Situasi berbeda terjadi di Melitopol. Dalam waktu singkat, tentara Rusia memukuli dan menahan para pengunjuk rasa.

Seorang warga bercerita kepada BBC bahwa tentara Rusia menargetkan para aktivis yang mengorganisir aksi protes itu, kemudian secara perlahan mereka pun menghilang.

“Awalnya kami berunjuk rasa setiap hari, tapi mereka menahan semakin banyak orang dan memukuli orang-orang dengan brutal.”

Salah satu aksi protes terbesar di Melitopol terjadi pada 11 Maret 2022, ketika Wali Kota Ivan Fedorov diculik oleh tentara Rusia.

Kemudian pada 14 Maret, aksi protes yang cukup besar kembali digelar, tetapi kali itu terasa berbeda. Orang-orang yang hadir pada aksi itu bercerita kepada BBC bahwa Rusia mengerahkan banyak kendaraan lapis baja dan lebih dari seratus tentara ke alun-alun. Para pengunjuk rasa bisa melihat para penembak jitu dengan senapan yang siaga.

Seorang perempuan yang juga hadir dalam aksi itu mengatakan bahwa tentara merecoki para pengunjuk rasa dan mengambil kartu identitas mereka.

“Mereka mengatakan kepada kami bahwa paspor kami adalah selembar kertas yang tidak berharga,” kata dia.

Sementara itu di Kherson, tentara Rusia akhirnya juga marah.

“Mereka melewati kerumunan pengunjuk rasa, memainkan musik yang sangat keras, berusaha mengalahkan suara lagu-lagu Ukraina yang kami nyanyikan,” kata seorang warga kepada BBC.

Ketegangan meningkat selama protes anti-Rusia digelar pada 21 Maret. Tentara Rusia lebih banyak melepaskan tembakan, sehingga satu warga sipil terluka. Setelah peristiwa itu, para warga Kherson mengatakan koneksi internet di sana memburuk.

BBC menanyakan Kementerian Pertahanan Rusia mengenai penembakan di Kherson, namun belum menerima jawaban dan belum ada komentar dari pihak berwenang Rusia.

Sementara itu, orang-orang di Melitopol melaporkan bahwa kekerasan terus meningkat.

Seorang perempuan mengatakan kepada BBC bahwa dia menyaksikan tentara Rusia menangkap sepasang remaja yang melilitkan bendera biru-kuning Ukraina.

“Remaja laki-laki dan perempuan itu usianya tidak mungkin lebih dari 17 tahun,” kata dia.

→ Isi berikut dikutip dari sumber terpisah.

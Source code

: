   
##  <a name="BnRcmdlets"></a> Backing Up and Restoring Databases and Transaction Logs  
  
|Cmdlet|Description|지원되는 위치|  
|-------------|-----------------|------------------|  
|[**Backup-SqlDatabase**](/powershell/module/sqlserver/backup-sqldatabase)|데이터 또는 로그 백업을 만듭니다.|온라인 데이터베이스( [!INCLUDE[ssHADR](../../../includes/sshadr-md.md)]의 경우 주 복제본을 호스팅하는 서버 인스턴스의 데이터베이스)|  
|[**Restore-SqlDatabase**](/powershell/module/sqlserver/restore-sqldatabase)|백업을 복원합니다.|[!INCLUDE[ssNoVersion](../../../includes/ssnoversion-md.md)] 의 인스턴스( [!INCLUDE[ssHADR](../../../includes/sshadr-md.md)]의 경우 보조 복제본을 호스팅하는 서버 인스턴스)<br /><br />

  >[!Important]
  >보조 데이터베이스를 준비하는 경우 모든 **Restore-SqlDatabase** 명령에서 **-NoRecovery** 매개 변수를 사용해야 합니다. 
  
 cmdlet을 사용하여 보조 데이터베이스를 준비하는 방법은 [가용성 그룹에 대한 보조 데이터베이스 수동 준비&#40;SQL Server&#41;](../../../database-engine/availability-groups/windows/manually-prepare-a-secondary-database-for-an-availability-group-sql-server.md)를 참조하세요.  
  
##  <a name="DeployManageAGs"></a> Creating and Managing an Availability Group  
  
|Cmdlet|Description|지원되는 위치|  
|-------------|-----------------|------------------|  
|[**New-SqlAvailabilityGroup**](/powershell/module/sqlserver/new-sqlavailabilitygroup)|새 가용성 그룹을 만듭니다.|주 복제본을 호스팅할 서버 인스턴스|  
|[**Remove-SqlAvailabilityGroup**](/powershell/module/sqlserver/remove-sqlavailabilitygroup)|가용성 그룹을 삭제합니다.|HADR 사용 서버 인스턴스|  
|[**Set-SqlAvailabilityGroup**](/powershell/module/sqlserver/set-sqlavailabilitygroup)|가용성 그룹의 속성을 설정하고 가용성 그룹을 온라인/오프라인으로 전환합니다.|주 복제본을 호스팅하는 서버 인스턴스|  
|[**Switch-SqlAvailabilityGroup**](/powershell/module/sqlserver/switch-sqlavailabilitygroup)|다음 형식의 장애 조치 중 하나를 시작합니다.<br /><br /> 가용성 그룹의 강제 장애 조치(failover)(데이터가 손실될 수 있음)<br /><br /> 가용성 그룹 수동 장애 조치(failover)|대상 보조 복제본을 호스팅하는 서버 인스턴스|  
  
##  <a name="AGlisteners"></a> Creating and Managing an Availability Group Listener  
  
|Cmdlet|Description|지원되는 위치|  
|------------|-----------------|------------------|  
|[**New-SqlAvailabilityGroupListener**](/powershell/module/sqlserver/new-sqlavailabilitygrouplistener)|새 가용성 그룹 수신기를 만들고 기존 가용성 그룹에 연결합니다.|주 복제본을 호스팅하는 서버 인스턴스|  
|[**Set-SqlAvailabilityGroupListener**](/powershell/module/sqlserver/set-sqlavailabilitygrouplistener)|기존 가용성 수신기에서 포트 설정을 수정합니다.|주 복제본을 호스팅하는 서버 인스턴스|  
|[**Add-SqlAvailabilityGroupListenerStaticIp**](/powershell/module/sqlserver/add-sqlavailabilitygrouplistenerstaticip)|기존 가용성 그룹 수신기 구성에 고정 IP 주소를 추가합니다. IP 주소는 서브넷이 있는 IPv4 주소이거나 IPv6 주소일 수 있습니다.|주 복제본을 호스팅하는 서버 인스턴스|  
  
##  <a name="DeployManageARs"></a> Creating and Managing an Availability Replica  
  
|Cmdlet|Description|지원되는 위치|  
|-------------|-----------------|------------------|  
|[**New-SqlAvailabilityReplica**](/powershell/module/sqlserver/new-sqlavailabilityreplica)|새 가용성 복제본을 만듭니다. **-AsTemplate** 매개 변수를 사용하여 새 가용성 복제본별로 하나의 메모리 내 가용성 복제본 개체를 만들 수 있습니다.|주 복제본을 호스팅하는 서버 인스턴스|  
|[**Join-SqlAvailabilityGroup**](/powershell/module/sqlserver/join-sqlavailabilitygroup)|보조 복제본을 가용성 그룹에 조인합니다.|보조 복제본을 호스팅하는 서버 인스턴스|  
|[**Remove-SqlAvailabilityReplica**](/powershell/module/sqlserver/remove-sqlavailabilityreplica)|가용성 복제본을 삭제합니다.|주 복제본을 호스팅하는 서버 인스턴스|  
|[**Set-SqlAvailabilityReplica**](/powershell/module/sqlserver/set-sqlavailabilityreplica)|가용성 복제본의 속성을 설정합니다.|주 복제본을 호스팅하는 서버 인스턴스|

“Saya mengatakan kepada tentara Rusia, ‘Apa yang kamu lakukan? Mereka anak-anak!’ Lalu kedua remaja itu berteriak ‘kemenangan bagi Ukraina!’ Sedangkan tentara mengatakan, ‘Ini Rusia.’ Tentara kemudian memukuli bocah itu, saya mengambil benderanya dan melilitkannya ke tubuh saya.”

Perempuan itu menolak melepaskan bendera Ukraina meski diancam tentara Rusia.

“Mereka menakut-nakuti saya, mengatakan apa yang akan mereka lakukan kepada saya. Saya mengatakan, ‘saya tidak peduli’.”

Pada 16 Maret, Wali Kota Melitopol dibebaskan setelah ditukar dengan sembilan tentara Rusia yang ditawan Ukraina. Setelah itu, situasi tidak memungkinkan untuk berunjuk rasa.

“Mungkin seperti inilah kehidupan di Moskow,” kata seorang perempuan Melitopol kepada BBC.

“Begitu kami mencoba berkumpul di suatu tempat, banyak tentara muncul dan membubarkan kami.”

Seorang warga Melitopol memberi tahu kami bahwa orang-orang mulai mengorganisir aksi unjuk rasa melalui Zoom demi kebersamaan.

Sedangkan di Kherson, tentara Rusia menggerebek rumah polisi Ukraina, anggota pasukan pertahanan teritorial, jurnalis, hingga aktivis sipil.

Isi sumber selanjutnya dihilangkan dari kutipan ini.